Thinking ’bout the Things

Afric McGlinchey

Shiner, by Eva HD, Mansfield Press, 108 pp, $17.00, ISBN: 978-1771261210

Eva HD’s first book of poetry, Rotten Perfect Mouth, was published by Mansfield Press in 2015. Shiner followed a year later. A science lecturer and poet friend of mine, who is disdainful of most poetry, introduced me to her. “Now there’s a poet worth reading,” he said. With my expectations set somewhat higher than usual, I dived in.

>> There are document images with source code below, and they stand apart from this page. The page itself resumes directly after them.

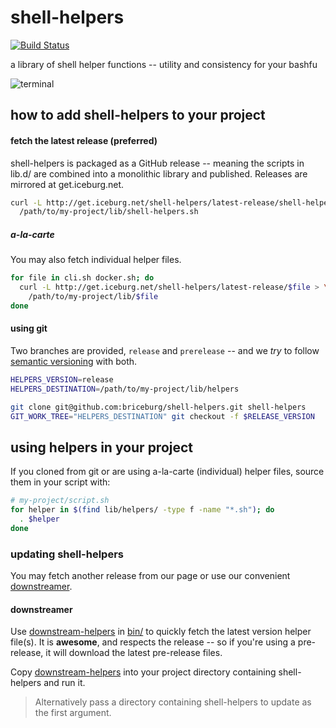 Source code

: # shell-helpers
[![Build Status](https://travis-ci.org/briceburg/shell-helpers.svg?branch=master)](https://travis-ci.org/briceburg/shell-helpers)

a library of shell helper functions -- utility and consistency for your bashfu

![terminal](http://icons.iconarchive.com/icons/froyoshark/enkel/128/Terminal-icon.png)


## how to add shell-helpers to your project

#### fetch the latest release (preferred)

shell-helpers is packaged as a GitHub release -- meaning the scripts in lib.d/
are combined into a monolithic library and published. Releases are mirrored
at get.iceburg.net.

```sh
curl -L http://get.iceburg.net/shell-helpers/latest-release/shell-helpers.sh > \
  /path/to/my-project/lib/shell-helpers.sh
```

##### a-la-carte

You may also fetch individual helper files.

```sh
for file in cli.sh docker.sh; do
  curl -L http://get.iceburg.net/shell-helpers/latest-release/$file > \
    /path/to/my-project/lib/$file
done
```

#### using git

Two branches are provided, `release` and `prerelease` -- and we _try_ to follow [semantic versioning](http://semver.org/) with both.

```sh
HELPERS_VERSION=release
HELPERS_DESTINATION=/path/to/my-project/lib/helpers

git clone git@github.com:briceburg/shell-helpers.git shell-helpers
GIT_WORK_TREE="HELPERS_DESTINATION" git checkout -f $RELEASE_VERSION
```

## using helpers in your project

If you cloned from git or are using a-la-carte (individual) helper files,
source them in your script with:

```sh
# my-project/script.sh
for helper in $(find lib/helpers/ -type f -name "*.sh"); do
  . $helper
done
```

### updating shell-helpers

You may fetch another release from our page or use our convenient [downstreamer](bin/downstream-helpers).

#### downstreamer

Use [downstream-helpers](bin/downstream-helpers) in [bin/](bin/) to quickly fetch the latest version helper file(s). It is **awesome**, and respects the release -- so if you're using a pre-release, it will download the latest pre-release files.


Copy [downstream-helpers](bin/downstream-helpers) into your project directory containing shell-helpers and run it.

> Alternatively pass a directory containing shell-helpers to update as the first argument.
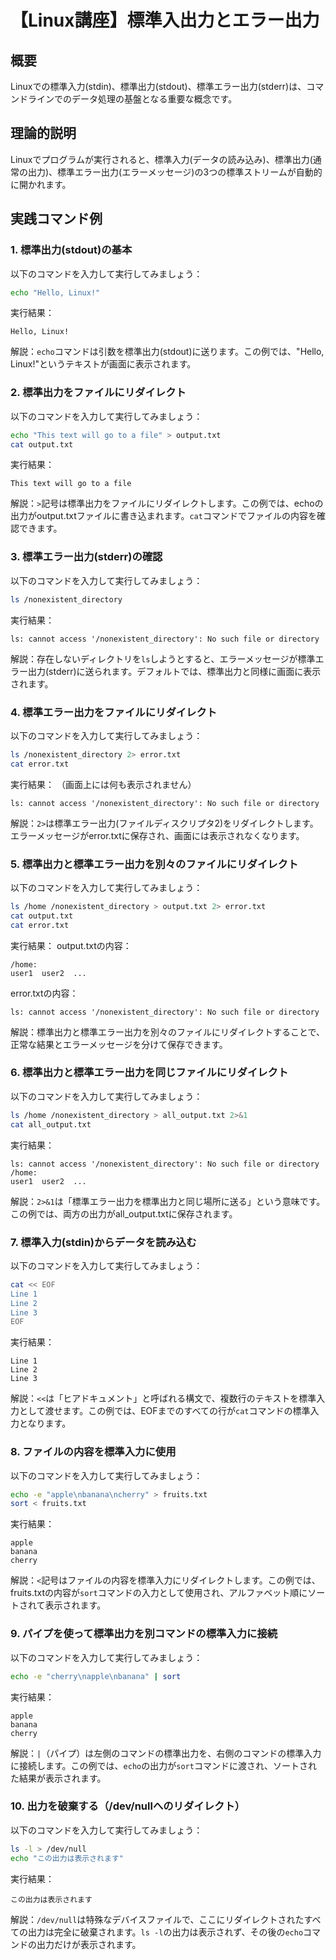 # 【Linux講座】標準入出力とエラー出力

## 概要
Linuxでの標準入力(stdin)、標準出力(stdout)、標準エラー出力(stderr)は、コマンドラインでのデータ処理の基盤となる重要な概念です。

## 理論的説明
Linuxでプログラムが実行されると、標準入力(データの読み込み)、標準出力(通常の出力)、標準エラー出力(エラーメッセージ)の3つの標準ストリームが自動的に開かれます。

## 実践コマンド例

### 1. 標準出力(stdout)の基本

以下のコマンドを入力して実行してみましょう：

```bash
echo "Hello, Linux!"
```

実行結果：
```
Hello, Linux!
```

解説：`echo`コマンドは引数を標準出力(stdout)に送ります。この例では、"Hello, Linux!"というテキストが画面に表示されます。

### 2. 標準出力をファイルにリダイレクト

以下のコマンドを入力して実行してみましょう：

```bash
echo "This text will go to a file" > output.txt
cat output.txt
```

実行結果：
```
This text will go to a file
```

解説：`>`記号は標準出力をファイルにリダイレクトします。この例では、echoの出力がoutput.txtファイルに書き込まれます。`cat`コマンドでファイルの内容を確認できます。

### 3. 標準エラー出力(stderr)の確認

以下のコマンドを入力して実行してみましょう：

```bash
ls /nonexistent_directory
```

実行結果：
```
ls: cannot access '/nonexistent_directory': No such file or directory
```

解説：存在しないディレクトリを`ls`しようとすると、エラーメッセージが標準エラー出力(stderr)に送られます。デフォルトでは、標準出力と同様に画面に表示されます。

### 4. 標準エラー出力をファイルにリダイレクト

以下のコマンドを入力して実行してみましょう：

```bash
ls /nonexistent_directory 2> error.txt
cat error.txt
```

実行結果：
（画面上には何も表示されません）

```
ls: cannot access '/nonexistent_directory': No such file or directory
```

解説：`2>`は標準エラー出力(ファイルディスクリプタ2)をリダイレクトします。エラーメッセージがerror.txtに保存され、画面には表示されなくなります。

### 5. 標準出力と標準エラー出力を別々のファイルにリダイレクト

以下のコマンドを入力して実行してみましょう：

```bash
ls /home /nonexistent_directory > output.txt 2> error.txt
cat output.txt
cat error.txt
```

実行結果：
output.txtの内容：
```
/home:
user1  user2  ...
```

error.txtの内容：
```
ls: cannot access '/nonexistent_directory': No such file or directory
```

解説：標準出力と標準エラー出力を別々のファイルにリダイレクトすることで、正常な結果とエラーメッセージを分けて保存できます。

### 6. 標準出力と標準エラー出力を同じファイルにリダイレクト

以下のコマンドを入力して実行してみましょう：

```bash
ls /home /nonexistent_directory > all_output.txt 2>&1
cat all_output.txt
```

実行結果：
```
ls: cannot access '/nonexistent_directory': No such file or directory
/home:
user1  user2  ...
```

解説：`2>&1`は「標準エラー出力を標準出力と同じ場所に送る」という意味です。この例では、両方の出力がall_output.txtに保存されます。

### 7. 標準入力(stdin)からデータを読み込む

以下のコマンドを入力して実行してみましょう：

```bash
cat << EOF
Line 1
Line 2
Line 3
EOF
```

実行結果：
```
Line 1
Line 2
Line 3
```

解説：`<<`は「ヒアドキュメント」と呼ばれる構文で、複数行のテキストを標準入力として渡せます。この例では、EOFまでのすべての行が`cat`コマンドの標準入力となります。

### 8. ファイルの内容を標準入力に使用

以下のコマンドを入力して実行してみましょう：

```bash
echo -e "apple\nbanana\ncherry" > fruits.txt
sort < fruits.txt
```

実行結果：
```
apple
banana
cherry
```

解説：`<`記号はファイルの内容を標準入力にリダイレクトします。この例では、fruits.txtの内容が`sort`コマンドの入力として使用され、アルファベット順にソートされて表示されます。

### 9. パイプを使って標準出力を別コマンドの標準入力に接続

以下のコマンドを入力して実行してみましょう：

```bash
echo -e "cherry\napple\nbanana" | sort
```

実行結果：
```
apple
banana
cherry
```

解説：`|`（パイプ）は左側のコマンドの標準出力を、右側のコマンドの標準入力に接続します。この例では、`echo`の出力が`sort`コマンドに渡され、ソートされた結果が表示されます。

### 10. 出力を破棄する（/dev/nullへのリダイレクト）

以下のコマンドを入力して実行してみましょう：

```bash
ls -l > /dev/null
echo "この出力は表示されます"
```

実行結果：
```
この出力は表示されます
```

解説：`/dev/null`は特殊なデバイスファイルで、ここにリダイレクトされたすべての出力は完全に破棄されます。`ls -l`の出力は表示されず、その後の`echo`コマンドの出力だけが表示されます。
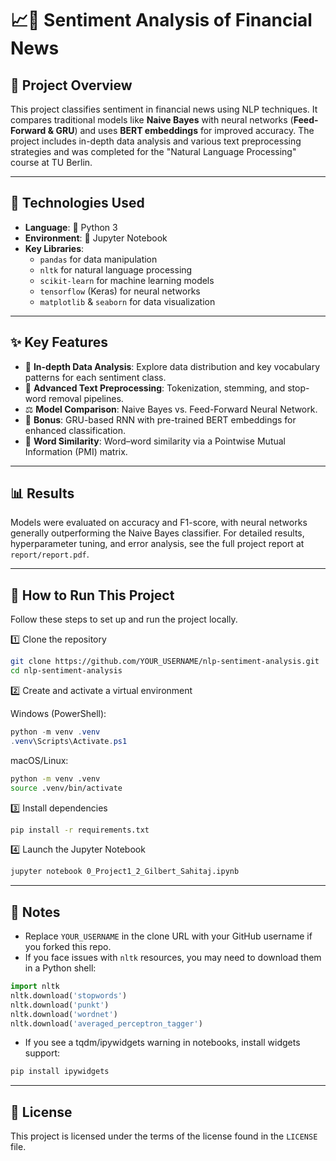 # 📈📰 Sentiment Analysis of Financial News

## 🚀 Project Overview
This project classifies sentiment in financial news using NLP techniques. It compares traditional models like **Naive Bayes** with neural networks (**Feed-Forward & GRU**) and uses **BERT embeddings** for improved accuracy. The project includes in-depth data analysis and various text preprocessing strategies and was completed for the "Natural Language Processing" course at TU Berlin.

---

## 🧰 Technologies Used
- **Language**: 🐍 Python 3
- **Environment**: 📓 Jupyter Notebook
- **Key Libraries**:
  - `pandas` for data manipulation
  - `nltk` for natural language processing
  - `scikit-learn` for machine learning models
  - `tensorflow` (Keras) for neural networks
  - `matplotlib` & `seaborn` for data visualization

---

## ✨ Key Features
- 🔎 **In-depth Data Analysis**: Explore data distribution and key vocabulary patterns for each sentiment class.
- 🧹 **Advanced Text Preprocessing**: Tokenization, stemming, and stop-word removal pipelines.
- ⚖️ **Model Comparison**: Naive Bayes vs. Feed-Forward Neural Network.
- 🧠 **Bonus**: GRU-based RNN with pre-trained BERT embeddings for enhanced classification.
- 🤝 **Word Similarity**: Word–word similarity via a Pointwise Mutual Information (PMI) matrix.

---

## 📊 Results
Models were evaluated on accuracy and F1-score, with neural networks generally outperforming the Naive Bayes classifier. For detailed results, hyperparameter tuning, and error analysis, see the full project report at `report/report.pdf`.

---

## 🧪 How to Run This Project
Follow these steps to set up and run the project locally.

1️⃣ Clone the repository
```bash
git clone https://github.com/YOUR_USERNAME/nlp-sentiment-analysis.git
cd nlp-sentiment-analysis
```

2️⃣ Create and activate a virtual environment

Windows (PowerShell):
```powershell
python -m venv .venv
.venv\Scripts\Activate.ps1
```

macOS/Linux:
```bash
python -m venv .venv
source .venv/bin/activate
```

3️⃣ Install dependencies
```bash
pip install -r requirements.txt
```

4️⃣ Launch the Jupyter Notebook
```bash
jupyter notebook 0_Project1_2_Gilbert_Sahitaj.ipynb
```

---

## 📎 Notes
- Replace `YOUR_USERNAME` in the clone URL with your GitHub username if you forked this repo.
- If you face issues with `nltk` resources, you may need to download them in a Python shell:
```python
import nltk
nltk.download('stopwords')
nltk.download('punkt')
nltk.download('wordnet')
nltk.download('averaged_perceptron_tagger')
```
- If you see a tqdm/ipywidgets warning in notebooks, install widgets support:
```bash
pip install ipywidgets
```

---

## 📄 License
This project is licensed under the terms of the license found in the `LICENSE` file. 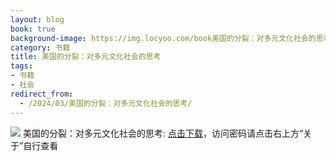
 ```yaml
---
layout: blog
book: true
background-image: https://img.locyoo.com/book美国的分裂：对多元文化社会的思考.jpg
category: 书籍
title: 美国的分裂：对多元文化社会的思考
tags:
- 书籍
- 社会
redirect_from:
  - /2024/03/美国的分裂：对多元文化社会的思考/
---
```

![](https://img.locyoo.com/book美国的分裂：对多元文化社会的思考.jpg)
美国的分裂：对多元文化社会的思考: <a name = "ref1" href="https://url18.ctfile.com/f/50983618-1449297868-41ca82?p=3619">点击下载</a>，访问密码请点击右上方“关于”自行查看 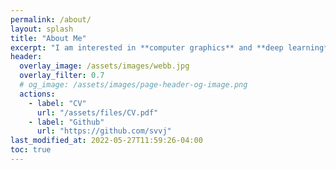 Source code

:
 ```yaml
---
permalink: /about/
layout: splash
title: "About Me"
excerpt: "I am interested in **computer graphics** and **deep learning** research. If you are interested in me, please check the following CV and GitHub link."
header:
  overlay_image: /assets/images/webb.jpg
  overlay_filter: 0.7
  # og_image: /assets/images/page-header-og-image.png
  actions:
    - label: "CV"
      url: "/assets/files/CV.pdf"
    - label: "Github"
      url: "https://github.com/svvj"
last_modified_at: 2022-05-27T11:59:26-04:00
toc: true
---
```

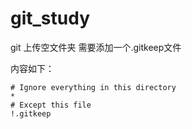 # git_study
git 上传空文件夹 需要添加一个.gitkeep文件

内容如下：

```
# Ignore everything in this directory
*
# Except this file
!.gitkeep
```



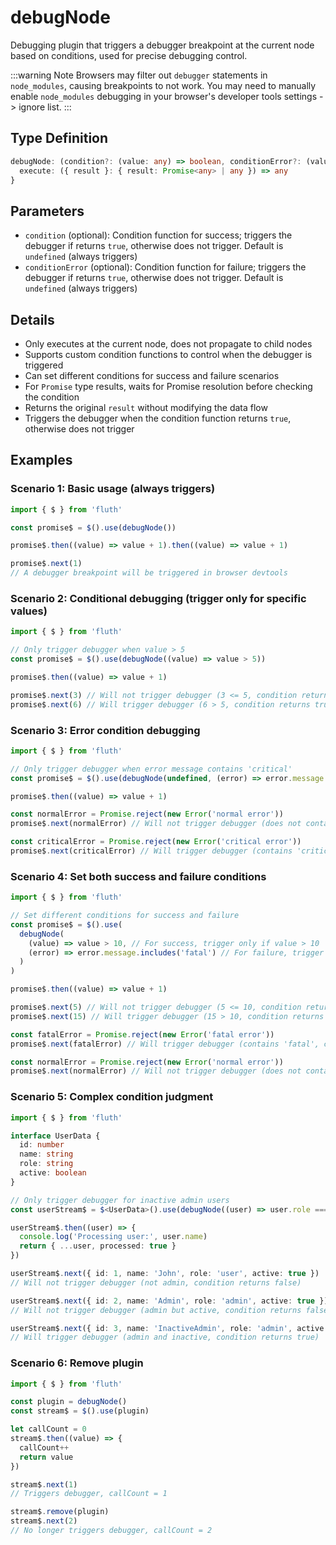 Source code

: # debugNode

Debugging plugin that triggers a debugger breakpoint at the current node based on conditions, used for precise debugging control.

:::warning Note
Browsers may filter out `debugger` statements in `node_modules`, causing breakpoints to not work. You may need to manually enable `node_modules` debugging in your browser's developer tools settings -> ignore list.
:::

## Type Definition

```typescript
debugNode: (condition?: (value: any) => boolean, conditionError?: (value: any) => boolean) => {
  execute: ({ result }: { result: Promise<any> | any }) => any
}
```

## Parameters

- `condition` (optional): Condition function for success; triggers the debugger if returns `true`, otherwise does not trigger. Default is `undefined` (always triggers)
- `conditionError` (optional): Condition function for failure; triggers the debugger if returns `true`, otherwise does not trigger. Default is `undefined` (always triggers)

## Details

- Only executes at the current node, does not propagate to child nodes
- Supports custom condition functions to control when the debugger is triggered
- Can set different conditions for success and failure scenarios
- For `Promise` type results, waits for Promise resolution before checking the condition
- Returns the original `result` without modifying the data flow
- Triggers the debugger when the condition function returns `true`, otherwise does not trigger

## Examples

### Scenario 1: Basic usage (always triggers)

```typescript
import { $ } from 'fluth'

const promise$ = $().use(debugNode())

promise$.then((value) => value + 1).then((value) => value + 1)

promise$.next(1)
// A debugger breakpoint will be triggered in browser devtools
```

### Scenario 2: Conditional debugging (trigger only for specific values)

```typescript
import { $ } from 'fluth'

// Only trigger debugger when value > 5
const promise$ = $().use(debugNode((value) => value > 5))

promise$.then((value) => value + 1)

promise$.next(3) // Will not trigger debugger (3 <= 5, condition returns false)
promise$.next(6) // Will trigger debugger (6 > 5, condition returns true)
```

### Scenario 3: Error condition debugging

```typescript
import { $ } from 'fluth'

// Only trigger debugger when error message contains 'critical'
const promise$ = $().use(debugNode(undefined, (error) => error.message.includes('critical')))

promise$.then((value) => value + 1)

const normalError = Promise.reject(new Error('normal error'))
promise$.next(normalError) // Will not trigger debugger (does not contain 'critical', condition returns false)

const criticalError = Promise.reject(new Error('critical error'))
promise$.next(criticalError) // Will trigger debugger (contains 'critical', condition returns true)
```

### Scenario 4: Set both success and failure conditions

```typescript
import { $ } from 'fluth'

// Set different conditions for success and failure
const promise$ = $().use(
  debugNode(
    (value) => value > 10, // For success, trigger only if value > 10
    (error) => error.message.includes('fatal') // For failure, trigger only if error contains 'fatal'
  )
)

promise$.then((value) => value + 1)

promise$.next(5) // Will not trigger debugger (5 <= 10, condition returns false)
promise$.next(15) // Will trigger debugger (15 > 10, condition returns true)

const fatalError = Promise.reject(new Error('fatal error'))
promise$.next(fatalError) // Will trigger debugger (contains 'fatal', condition returns true)

const normalError = Promise.reject(new Error('normal error'))
promise$.next(normalError) // Will not trigger debugger (does not contain 'fatal', condition returns false)
```

### Scenario 5: Complex condition judgment

```typescript
import { $ } from 'fluth'

interface UserData {
  id: number
  name: string
  role: string
  active: boolean
}

// Only trigger debugger for inactive admin users
const userStream$ = $<UserData>().use(debugNode((user) => user.role === 'admin' && !user.active))

userStream$.then((user) => {
  console.log('Processing user:', user.name)
  return { ...user, processed: true }
})

userStream$.next({ id: 1, name: 'John', role: 'user', active: true })
// Will not trigger debugger (not admin, condition returns false)

userStream$.next({ id: 2, name: 'Admin', role: 'admin', active: true })
// Will not trigger debugger (admin but active, condition returns false)

userStream$.next({ id: 3, name: 'InactiveAdmin', role: 'admin', active: false })
// Will trigger debugger (admin and inactive, condition returns true)
```

### Scenario 6: Remove plugin

```typescript
import { $ } from 'fluth'

const plugin = debugNode()
const stream$ = $().use(plugin)

let callCount = 0
stream$.then((value) => {
  callCount++
  return value
})

stream$.next(1)
// Triggers debugger, callCount = 1

stream$.remove(plugin)
stream$.next(2)
// No longer triggers debugger, callCount = 2
```
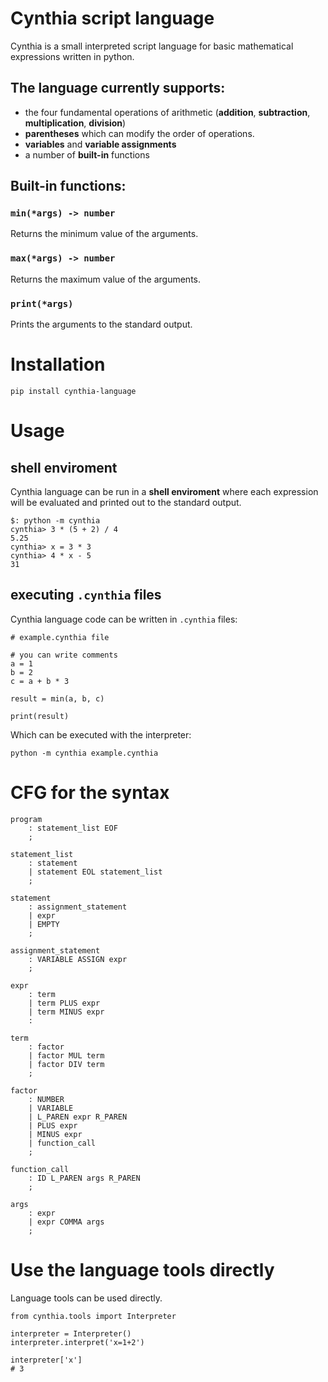 # Cynthia script language

Cynthia is a small interpreted script language for basic mathematical expressions written in python.

## The language currently supports:

 - the four fundamental operations of arithmetic (**addition**, **subtraction**, **multiplication**, **division**)
 - **parentheses** which can modify the order of operations.
 - **variables** and **variable assignments**
 - a number of **built-in** functions


## Built-in functions:

### `min(*args) -> number`

Returns the minimum value of the arguments.


### `max(*args) -> number`

Returns the maximum value of the arguments.

### `print(*args)`

Prints the arguments to the standard output.


# Installation

`pip install cynthia-language`

# Usage

## shell enviroment

Cynthia language can be run in a **shell enviroment** where each expression
will be evaluated and printed out to the standard output.

```
$: python -m cynthia
cynthia> 3 * (5 + 2) / 4
5.25
cynthia> x = 3 * 3
cynthia> 4 * x - 5
31
```

## executing `.cynthia` files

Cynthia language code can be written in `.cynthia` files:

```
# example.cynthia file

# you can write comments
a = 1
b = 2
c = a + b * 3

result = min(a, b, c)

print(result)
```

Which can be executed with the interpreter:

`python -m cynthia example.cynthia`

# CFG for the syntax

```
program
    : statement_list EOF
    ;

statement_list
    : statement
    | statement EOL statement_list
    ;

statement
    : assignment_statement
    | expr
    | EMPTY
    ;

assignment_statement
    : VARIABLE ASSIGN expr
    ;

expr
    : term
    | term PLUS expr
    | term MINUS expr
    :

term
    : factor
    | factor MUL term
    | factor DIV term
    ;

factor
    : NUMBER
    | VARIABLE
    | L_PAREN expr R_PAREN
    | PLUS expr
    | MINUS expr
    | function_call
    ;

function_call
    : ID L_PAREN args R_PAREN
    ;

args
    : expr
    | expr COMMA args
    ;
```

# Use the language tools directly

Language tools can be used directly.

```
from cynthia.tools import Interpreter

interpreter = Interpreter()
interpreter.interpret('x=1+2')

interpreter['x']
# 3
``` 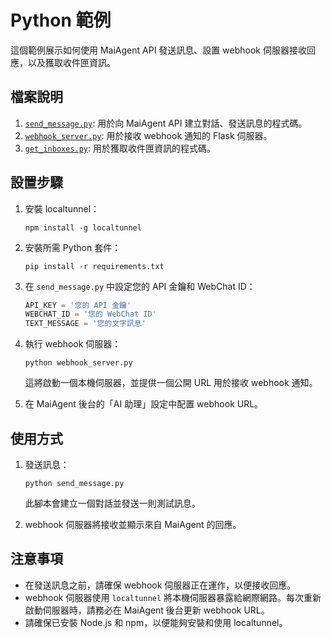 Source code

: # Python 範例

這個範例展示如何使用 MaiAgent API 發送訊息、設置 webhook 伺服器接收回應，以及獲取收件匣資訊。

## 檔案說明

1. [`send_message.py`](send_message.py): 用於向 MaiAgent API 建立對話、發送訊息的程式碼。
2. [`webhook_server.py`](webhook_server.py): 用於接收 webhook 通知的 Flask 伺服器。
3. [`get_inboxes.py`](get_inboxes.py): 用於獲取收件匣資訊的程式碼。

## 設置步驟

1. 安裝 localtunnel：
   ```
   npm install -g localtunnel
   ```

2. 安裝所需 Python 套件：
   ```
   pip install -r requirements.txt
   ```

3. 在 `send_message.py` 中設定您的 API 金鑰和 WebChat ID：
   ```python
   API_KEY = '您的 API 金鑰'
   WEBCHAT_ID = '您的 WebChat ID'
   TEXT_MESSAGE = '您的文字訊息'
   ```

4. 執行 webhook 伺服器：
   ```
   python webhook_server.py
   ```
   這將啟動一個本機伺服器，並提供一個公開 URL 用於接收 webhook 通知。

5. 在 MaiAgent 後台的「AI 助理」設定中配置 webhook URL。

## 使用方式

1. 發送訊息：
   ```
   python send_message.py
   ```
   此腳本會建立一個對話並發送一則測試訊息。

2. webhook 伺服器將接收並顯示來自 MaiAgent 的回應。

## 注意事項

- 在發送訊息之前，請確保 webhook 伺服器正在運作，以便接收回應。
- webhook 伺服器使用 `localtunnel` 將本機伺服器暴露給網際網路。每次重新啟動伺服器時，請務必在 MaiAgent 後台更新 webhook URL。
- 請確保已安裝 Node.js 和 npm，以便能夠安裝和使用 localtunnel。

“Our mouth is open, and what are we expecting?” So begins the first poem in Shiner. A few lines on, the “we” becomes a singular entity, which metamorphoses a couple of lines later into “carp walking on down the street”. In the surreal image, there is, perhaps, a hint of Beckett’s sense of the absurd, and also the state of his existential crisis in The Unnameable: “thirsting away, you don’t know what for”.

As with her debut, the strongest impression in Shiner is of her casual register (she often uses words like “dunno” and “uh”) and her focus on what Heidegger refers to as the thingness of things. While being swept along in a storm of detail, the reader becomes aware of a troubled consciousness, though the occasional indications are wry and anti-sentimental. At a family lunch where her aunt is offering her figs and her nephew “cat’s cradles his / fingers on my tongue”, she writes, “I’m running out of ways to say I’m fine and so I say I’m fine.” But in the very next sentence: “My nephew addresses / the insects personally and individually”. This is her particular talent – deflection.

Why is she not “fine”? The process of revelation is oblique, until “Thirty Eight Michigans” (a poem that won the prestigious Montreal poetry competition, judged by Eavan Boland). But even here, we find the speaker using a tone that elides full-frontal lamentation:

You are thirty-eight Michigans away from me,
thirty-eight wolverine states into your cups
in the sky, because being dead is like being
profoundly tanked, profound as an empty silo,
with your thoughts and your arms and your
credit cards ignoring you, just eyes, eyes, and behind
those eyes nothing, or the sky, or the smell of manure,
or thirty-eight Michigans of black, bloated ice.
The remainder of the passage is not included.